(Beginning of SOURCE DATA)

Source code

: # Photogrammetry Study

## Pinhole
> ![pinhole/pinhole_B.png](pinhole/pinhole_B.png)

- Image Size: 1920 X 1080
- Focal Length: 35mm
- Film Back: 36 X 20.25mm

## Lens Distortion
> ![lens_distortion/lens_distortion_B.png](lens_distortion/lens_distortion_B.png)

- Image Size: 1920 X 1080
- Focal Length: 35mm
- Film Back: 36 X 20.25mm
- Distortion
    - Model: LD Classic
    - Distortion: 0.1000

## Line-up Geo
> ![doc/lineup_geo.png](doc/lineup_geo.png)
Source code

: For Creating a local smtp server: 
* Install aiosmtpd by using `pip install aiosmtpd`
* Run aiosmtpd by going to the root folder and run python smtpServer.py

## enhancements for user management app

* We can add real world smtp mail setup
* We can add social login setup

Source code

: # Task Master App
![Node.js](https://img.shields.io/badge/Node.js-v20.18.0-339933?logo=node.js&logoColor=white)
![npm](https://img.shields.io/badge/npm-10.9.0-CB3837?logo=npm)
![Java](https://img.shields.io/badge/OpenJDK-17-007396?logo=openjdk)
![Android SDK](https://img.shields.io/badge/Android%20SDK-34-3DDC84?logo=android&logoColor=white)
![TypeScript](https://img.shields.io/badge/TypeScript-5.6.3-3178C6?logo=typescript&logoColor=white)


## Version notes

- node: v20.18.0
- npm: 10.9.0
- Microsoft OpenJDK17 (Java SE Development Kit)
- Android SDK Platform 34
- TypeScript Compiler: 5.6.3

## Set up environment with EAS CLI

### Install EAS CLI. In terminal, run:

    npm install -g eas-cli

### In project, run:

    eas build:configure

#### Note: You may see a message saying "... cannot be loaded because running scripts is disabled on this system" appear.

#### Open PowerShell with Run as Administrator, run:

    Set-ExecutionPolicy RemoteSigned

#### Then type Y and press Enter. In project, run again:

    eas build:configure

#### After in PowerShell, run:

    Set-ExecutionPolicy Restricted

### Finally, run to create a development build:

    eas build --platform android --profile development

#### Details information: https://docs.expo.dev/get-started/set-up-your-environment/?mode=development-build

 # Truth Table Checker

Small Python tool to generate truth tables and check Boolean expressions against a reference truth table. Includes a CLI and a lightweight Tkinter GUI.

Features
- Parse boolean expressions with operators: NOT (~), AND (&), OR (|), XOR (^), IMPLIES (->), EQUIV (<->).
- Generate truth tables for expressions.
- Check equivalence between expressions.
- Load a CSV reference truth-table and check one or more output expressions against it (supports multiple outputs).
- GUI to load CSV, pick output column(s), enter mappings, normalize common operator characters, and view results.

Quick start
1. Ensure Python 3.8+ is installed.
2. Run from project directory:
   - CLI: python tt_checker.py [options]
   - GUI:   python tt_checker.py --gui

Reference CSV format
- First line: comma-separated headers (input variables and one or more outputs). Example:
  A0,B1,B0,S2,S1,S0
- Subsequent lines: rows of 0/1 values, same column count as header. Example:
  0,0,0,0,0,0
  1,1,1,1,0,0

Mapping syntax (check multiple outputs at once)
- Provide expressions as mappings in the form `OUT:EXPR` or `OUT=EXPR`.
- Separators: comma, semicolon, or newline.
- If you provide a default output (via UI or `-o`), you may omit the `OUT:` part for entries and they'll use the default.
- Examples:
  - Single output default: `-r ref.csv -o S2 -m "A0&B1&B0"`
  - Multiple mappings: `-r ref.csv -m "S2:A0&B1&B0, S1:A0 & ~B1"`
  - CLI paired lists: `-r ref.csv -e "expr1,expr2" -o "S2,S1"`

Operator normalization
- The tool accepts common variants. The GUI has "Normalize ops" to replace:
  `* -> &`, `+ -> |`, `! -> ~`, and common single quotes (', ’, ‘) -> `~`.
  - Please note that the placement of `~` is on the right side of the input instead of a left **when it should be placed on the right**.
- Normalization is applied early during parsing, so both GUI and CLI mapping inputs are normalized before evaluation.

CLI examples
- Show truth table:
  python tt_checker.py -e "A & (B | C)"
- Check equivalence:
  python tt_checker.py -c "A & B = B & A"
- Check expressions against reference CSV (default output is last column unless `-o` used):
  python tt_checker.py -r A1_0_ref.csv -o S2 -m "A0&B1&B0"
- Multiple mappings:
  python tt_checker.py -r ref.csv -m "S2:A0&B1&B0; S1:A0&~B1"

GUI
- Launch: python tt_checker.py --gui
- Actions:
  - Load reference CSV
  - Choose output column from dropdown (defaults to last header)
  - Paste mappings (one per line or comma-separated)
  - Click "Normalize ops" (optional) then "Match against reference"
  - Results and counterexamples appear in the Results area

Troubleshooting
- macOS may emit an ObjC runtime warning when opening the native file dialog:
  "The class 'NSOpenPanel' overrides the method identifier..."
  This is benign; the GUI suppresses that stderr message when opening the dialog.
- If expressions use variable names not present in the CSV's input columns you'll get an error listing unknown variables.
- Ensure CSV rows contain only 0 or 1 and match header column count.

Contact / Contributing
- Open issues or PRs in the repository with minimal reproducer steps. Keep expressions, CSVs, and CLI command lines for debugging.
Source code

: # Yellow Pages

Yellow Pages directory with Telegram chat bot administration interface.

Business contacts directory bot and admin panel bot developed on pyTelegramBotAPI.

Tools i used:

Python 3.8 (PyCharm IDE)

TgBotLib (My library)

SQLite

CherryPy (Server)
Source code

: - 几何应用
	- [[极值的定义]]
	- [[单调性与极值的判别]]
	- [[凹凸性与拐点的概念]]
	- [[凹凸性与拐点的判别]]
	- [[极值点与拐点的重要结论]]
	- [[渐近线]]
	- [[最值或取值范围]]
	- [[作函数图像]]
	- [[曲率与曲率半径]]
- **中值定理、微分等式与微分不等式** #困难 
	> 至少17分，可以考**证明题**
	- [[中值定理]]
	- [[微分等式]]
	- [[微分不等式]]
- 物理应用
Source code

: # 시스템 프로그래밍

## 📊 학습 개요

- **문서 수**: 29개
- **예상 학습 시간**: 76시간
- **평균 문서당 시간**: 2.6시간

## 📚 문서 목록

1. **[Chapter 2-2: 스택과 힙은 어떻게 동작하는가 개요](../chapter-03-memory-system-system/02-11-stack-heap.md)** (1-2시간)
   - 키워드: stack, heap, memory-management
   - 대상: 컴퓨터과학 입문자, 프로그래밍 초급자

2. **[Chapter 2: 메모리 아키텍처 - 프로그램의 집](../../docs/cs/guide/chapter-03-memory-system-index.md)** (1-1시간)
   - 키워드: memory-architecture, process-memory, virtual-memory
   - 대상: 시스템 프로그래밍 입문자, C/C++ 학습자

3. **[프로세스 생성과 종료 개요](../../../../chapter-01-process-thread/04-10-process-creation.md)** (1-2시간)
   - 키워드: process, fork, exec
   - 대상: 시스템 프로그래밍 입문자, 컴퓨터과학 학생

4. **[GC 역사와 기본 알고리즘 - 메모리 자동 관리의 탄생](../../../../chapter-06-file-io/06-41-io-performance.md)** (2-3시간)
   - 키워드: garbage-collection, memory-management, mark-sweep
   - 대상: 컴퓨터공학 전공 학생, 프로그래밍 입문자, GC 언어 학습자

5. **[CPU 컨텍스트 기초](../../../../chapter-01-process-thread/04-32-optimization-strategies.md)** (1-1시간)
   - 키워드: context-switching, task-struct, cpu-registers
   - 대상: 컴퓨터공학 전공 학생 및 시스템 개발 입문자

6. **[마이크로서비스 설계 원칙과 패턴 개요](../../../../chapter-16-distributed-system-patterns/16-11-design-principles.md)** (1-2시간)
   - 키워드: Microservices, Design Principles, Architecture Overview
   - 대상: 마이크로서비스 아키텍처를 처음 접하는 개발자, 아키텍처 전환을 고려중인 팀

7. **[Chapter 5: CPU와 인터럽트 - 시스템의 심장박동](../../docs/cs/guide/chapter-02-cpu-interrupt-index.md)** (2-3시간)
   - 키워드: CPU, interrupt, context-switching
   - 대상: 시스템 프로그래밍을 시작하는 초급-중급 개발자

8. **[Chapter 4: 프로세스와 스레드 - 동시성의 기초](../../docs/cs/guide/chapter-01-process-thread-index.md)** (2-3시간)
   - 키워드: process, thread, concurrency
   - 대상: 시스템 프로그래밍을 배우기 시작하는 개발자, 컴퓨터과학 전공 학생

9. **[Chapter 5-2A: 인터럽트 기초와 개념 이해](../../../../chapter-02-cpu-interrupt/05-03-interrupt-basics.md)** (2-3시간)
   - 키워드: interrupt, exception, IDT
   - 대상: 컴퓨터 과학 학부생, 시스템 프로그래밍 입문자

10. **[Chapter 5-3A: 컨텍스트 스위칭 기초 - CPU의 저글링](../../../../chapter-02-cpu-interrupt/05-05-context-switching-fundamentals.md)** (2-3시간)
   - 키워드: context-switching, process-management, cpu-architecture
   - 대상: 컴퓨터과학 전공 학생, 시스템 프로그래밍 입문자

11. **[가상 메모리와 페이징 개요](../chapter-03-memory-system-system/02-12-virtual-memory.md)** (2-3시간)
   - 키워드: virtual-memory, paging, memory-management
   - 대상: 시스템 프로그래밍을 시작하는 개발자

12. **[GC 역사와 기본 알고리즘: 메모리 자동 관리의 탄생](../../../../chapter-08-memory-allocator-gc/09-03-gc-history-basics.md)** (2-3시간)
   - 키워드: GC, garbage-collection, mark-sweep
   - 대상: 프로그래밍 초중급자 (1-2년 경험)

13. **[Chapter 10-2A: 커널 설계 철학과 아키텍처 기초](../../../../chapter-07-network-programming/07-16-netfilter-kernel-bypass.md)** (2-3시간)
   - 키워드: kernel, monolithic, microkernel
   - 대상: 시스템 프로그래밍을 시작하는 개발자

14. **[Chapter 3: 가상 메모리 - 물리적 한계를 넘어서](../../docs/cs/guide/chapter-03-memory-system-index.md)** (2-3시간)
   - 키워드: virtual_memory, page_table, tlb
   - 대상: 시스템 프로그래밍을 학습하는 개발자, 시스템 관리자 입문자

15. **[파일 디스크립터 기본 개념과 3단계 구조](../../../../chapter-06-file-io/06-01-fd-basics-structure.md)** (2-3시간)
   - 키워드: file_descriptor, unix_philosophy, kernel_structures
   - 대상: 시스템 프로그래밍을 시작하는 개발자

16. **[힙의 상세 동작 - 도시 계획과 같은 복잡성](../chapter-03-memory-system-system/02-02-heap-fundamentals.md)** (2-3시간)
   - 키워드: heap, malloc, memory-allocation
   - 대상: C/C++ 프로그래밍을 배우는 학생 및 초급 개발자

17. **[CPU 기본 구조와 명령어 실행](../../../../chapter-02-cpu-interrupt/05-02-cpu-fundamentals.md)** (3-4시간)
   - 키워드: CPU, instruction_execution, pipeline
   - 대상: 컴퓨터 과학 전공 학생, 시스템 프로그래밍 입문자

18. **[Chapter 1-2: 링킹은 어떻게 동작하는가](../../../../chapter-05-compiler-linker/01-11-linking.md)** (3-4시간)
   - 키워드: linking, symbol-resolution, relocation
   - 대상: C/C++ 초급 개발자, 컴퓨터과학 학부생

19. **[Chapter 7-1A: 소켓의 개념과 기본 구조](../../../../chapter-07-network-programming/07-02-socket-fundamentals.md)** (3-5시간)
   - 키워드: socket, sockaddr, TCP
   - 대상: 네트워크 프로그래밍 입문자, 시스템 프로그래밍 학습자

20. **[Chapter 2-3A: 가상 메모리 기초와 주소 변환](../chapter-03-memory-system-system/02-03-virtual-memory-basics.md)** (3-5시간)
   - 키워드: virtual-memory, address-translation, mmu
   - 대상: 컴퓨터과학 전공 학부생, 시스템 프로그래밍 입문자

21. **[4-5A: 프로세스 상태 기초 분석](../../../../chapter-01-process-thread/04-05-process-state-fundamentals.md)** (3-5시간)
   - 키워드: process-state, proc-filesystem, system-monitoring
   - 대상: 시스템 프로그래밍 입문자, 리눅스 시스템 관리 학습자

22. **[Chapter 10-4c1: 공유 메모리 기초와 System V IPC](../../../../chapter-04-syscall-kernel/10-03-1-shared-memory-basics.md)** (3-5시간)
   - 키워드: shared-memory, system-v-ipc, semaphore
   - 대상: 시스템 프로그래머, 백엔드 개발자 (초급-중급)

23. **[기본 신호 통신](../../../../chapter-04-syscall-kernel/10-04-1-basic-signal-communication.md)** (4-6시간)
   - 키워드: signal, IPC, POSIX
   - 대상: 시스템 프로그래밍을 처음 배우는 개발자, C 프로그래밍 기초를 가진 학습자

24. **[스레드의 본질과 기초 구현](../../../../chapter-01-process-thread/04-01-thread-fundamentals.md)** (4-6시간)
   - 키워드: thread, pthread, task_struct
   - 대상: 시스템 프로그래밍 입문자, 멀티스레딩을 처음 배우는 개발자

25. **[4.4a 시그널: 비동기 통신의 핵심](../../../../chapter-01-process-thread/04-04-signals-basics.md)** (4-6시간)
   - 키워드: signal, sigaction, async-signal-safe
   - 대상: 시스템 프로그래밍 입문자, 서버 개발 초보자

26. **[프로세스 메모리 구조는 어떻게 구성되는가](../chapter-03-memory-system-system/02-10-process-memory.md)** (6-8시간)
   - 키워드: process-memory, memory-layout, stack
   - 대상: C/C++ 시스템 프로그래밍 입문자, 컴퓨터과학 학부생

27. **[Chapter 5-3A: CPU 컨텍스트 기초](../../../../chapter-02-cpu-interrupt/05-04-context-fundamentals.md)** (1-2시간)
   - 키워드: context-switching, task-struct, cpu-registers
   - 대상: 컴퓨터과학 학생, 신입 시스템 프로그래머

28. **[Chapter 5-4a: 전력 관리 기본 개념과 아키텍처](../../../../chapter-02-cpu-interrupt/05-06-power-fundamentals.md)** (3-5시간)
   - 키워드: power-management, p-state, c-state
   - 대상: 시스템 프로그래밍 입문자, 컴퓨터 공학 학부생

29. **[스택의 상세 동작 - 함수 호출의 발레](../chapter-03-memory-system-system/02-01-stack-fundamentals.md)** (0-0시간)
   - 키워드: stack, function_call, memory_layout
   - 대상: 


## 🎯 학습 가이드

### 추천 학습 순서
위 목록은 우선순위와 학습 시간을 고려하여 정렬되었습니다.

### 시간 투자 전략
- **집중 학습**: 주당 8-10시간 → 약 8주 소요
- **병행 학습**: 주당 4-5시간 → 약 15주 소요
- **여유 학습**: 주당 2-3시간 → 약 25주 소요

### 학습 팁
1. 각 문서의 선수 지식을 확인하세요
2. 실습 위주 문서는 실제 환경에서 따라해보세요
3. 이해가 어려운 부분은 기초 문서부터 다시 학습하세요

(End of SOURCE DATA)

**EXERCISE GOAL**
Taking the records above, retype every line from the one with "- [[单调性与极值的判别]]" down to the one with "- 키워드: memory-architecture, process-memory, virtual-memory", exactly and with nothing else.

**WRITTEN ANSWER**
	- [[单调性与极值的判别]]
	- [[凹凸性与拐点的概念]]
	- [[凹凸性与拐点的判别]]
	- [[极值点与拐点的重要结论]]
	- [[渐近线]]
	- [[最值或取值范围]]
	- [[作函数图像]]
	- [[曲率与曲率半径]]
- **中值定理、微分等式与微分不等式** #困难 
	> 至少17分，可以考**证明题**
	- [[中值定理]]
	- [[微分等式]]
	- [[微分不等式]]
- 物理应用
Source code

: # 시스템 프로그래밍

## 📊 학습 개요

- **문서 수**: 29개
- **예상 학습 시간**: 76시간
- **평균 문서당 시간**: 2.6시간

## 📚 문서 목록

1. **[Chapter 2-2: 스택과 힙은 어떻게 동작하는가 개요](../chapter-03-memory-system-system/02-11-stack-heap.md)** (1-2시간)
   - 키워드: stack, heap, memory-management
   - 대상: 컴퓨터과학 입문자, 프로그래밍 초급자

2. **[Chapter 2: 메모리 아키텍처 - 프로그램의 집](../../docs/cs/guide/chapter-03-memory-system-index.md)** (1-1시간)
   - 키워드: memory-architecture, process-memory, virtual-memory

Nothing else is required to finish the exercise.